Transcribe every line of the material below exactly, leaving out the pictures.

*** Opening of Dataset records ***

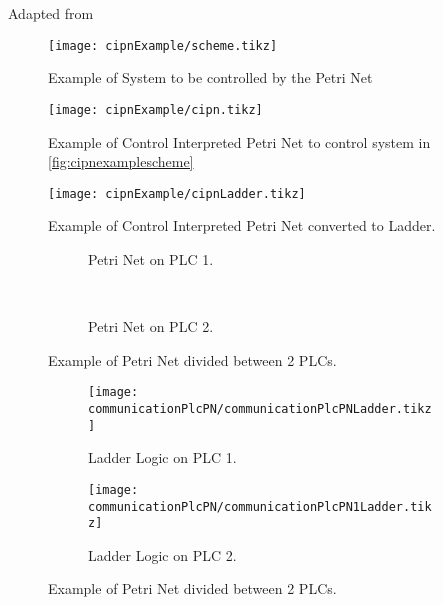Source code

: Adapted from \cite{david1989grafcet}
\begin{figure}[H]
  \centering
  \texttt{[image: cipnExample/scheme.tikz]}
  \caption[cipnexample]{Example of System to be controlled by the Petri Net}
  \label{fig:cipnexamplescheme}
\end{figure}

\pagebreak
\begin{figure}[H]
  \centering
  \texttt{[image: cipnExample/cipn.tikz]}
  \caption[cipnexample]{Example of Control Interpreted Petri Net to control
    system in \autoref{fig:cipnexamplescheme}}
  \label{fig:cipnexample}
\end{figure}



\usetikzlibrary{arrows,shapes,circuits.plc.ladder,external}

\begin{figure}[H]
  \centering
  \texttt{[image: cipnExample/cipnLadder.tikz]}
  \caption[cipnexample]{Example of Control Interpreted Petri Net converted to Ladder.}
  \label{fig:cipnexampleLadder}
\end{figure}

\begin{figure}[H]
    \centering
    \begin{subfigure}[t]{0.5\textwidth}
      \centering
        \caption{Petri Net on PLC 1.}
        \label{fig:communicationPlcPN}
    \end{subfigure}%
    ~ 
    \begin{subfigure}[t]{0.5\textwidth}
        \centering
  \caption{Petri Net on PLC 2.}
  \label{fig:communicationPlcPN1}
    \end{subfigure}
    \caption{Example of Petri Net divided between 2 PLCs.}
\end{figure}


\begin{figure}[H]
    \centering
    \begin{subfigure}[t]{0.45\textwidth}
        \centering
        \texttt{[image: communicationPlcPN/communicationPlcPNLadder.tikz]}
        \caption{Ladder Logic on PLC 1.}
        \label{fig:communicationPlcPN}
    \end{subfigure}%
\hfill
    \begin{subfigure}[t]{0.45\textwidth}
        \centering
        \texttt{[image: communicationPlcPN/communicationPlcPN1Ladder.tikz]}
  \caption{Ladder Logic on PLC 2.}
  \label{fig:communicationPlcPN1}
    \end{subfigure}
    \caption{Example of Petri Net divided between 2 PLCs.}
\end{figure}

*** Close of Dataset records ***

Response area:
Source code

: Adapted from \cite{david1989grafcet}
\begin{figure}[H]
  \centering
  \texttt{[image: cipnExample/scheme.tikz]}
  \caption[cipnexample]{Example of System to be controlled by the Petri Net}
  \label{fig:cipnexamplescheme}
\end{figure}

\pagebreak
\begin{figure}[H]
  \centering
  \texttt{[image: cipnExample/cipn.tikz]}
  \caption[cipnexample]{Example of Control Interpreted Petri Net to control
    system in \autoref{fig:cipnexamplescheme}}
  \label{fig:cipnexample}
\end{figure}



\usetikzlibrary{arrows,shapes,circuits.plc.ladder,external}

\begin{figure}[H]
  \centering
  \texttt{[image: cipnExample/cipnLadder.tikz]}
  \caption[cipnexample]{Example of Control Interpreted Petri Net converted to Ladder.}
  \label{fig:cipnexampleLadder}
\end{figure}

\begin{figure}[H]
    \centering
    \begin{subfigure}[t]{0.5\textwidth}
      \centering
        \caption{Petri Net on PLC 1.}
        \label{fig:communicationPlcPN}
    \end{subfigure}%
    ~ 
    \begin{subfigure}[t]{0.5\textwidth}
        \centering
  \caption{Petri Net on PLC 2.}
  \label{fig:communicationPlcPN1}
    \end{subfigure}
    \caption{Example of Petri Net divided between 2 PLCs.}
\end{figure}


\begin{figure}[H]
    \centering
    \begin{subfigure}[t]{0.45\textwidth}
        \centering
        \texttt{[image: communicationPlcPN/communicationPlcPNLadder.tikz]}
        \caption{Ladder Logic on PLC 1.}
        \label{fig:communicationPlcPN}
    \end{subfigure}%
\hfill
    \begin{subfigure}[t]{0.45\textwidth}
        \centering
        \texttt{[image: communicationPlcPN/communicationPlcPN1Ladder.tikz]}
  \caption{Ladder Logic on PLC 2.}
  \label{fig:communicationPlcPN1}
    \end{subfigure}
    \caption{Example of Petri Net divided between 2 PLCs.}
\end{figure}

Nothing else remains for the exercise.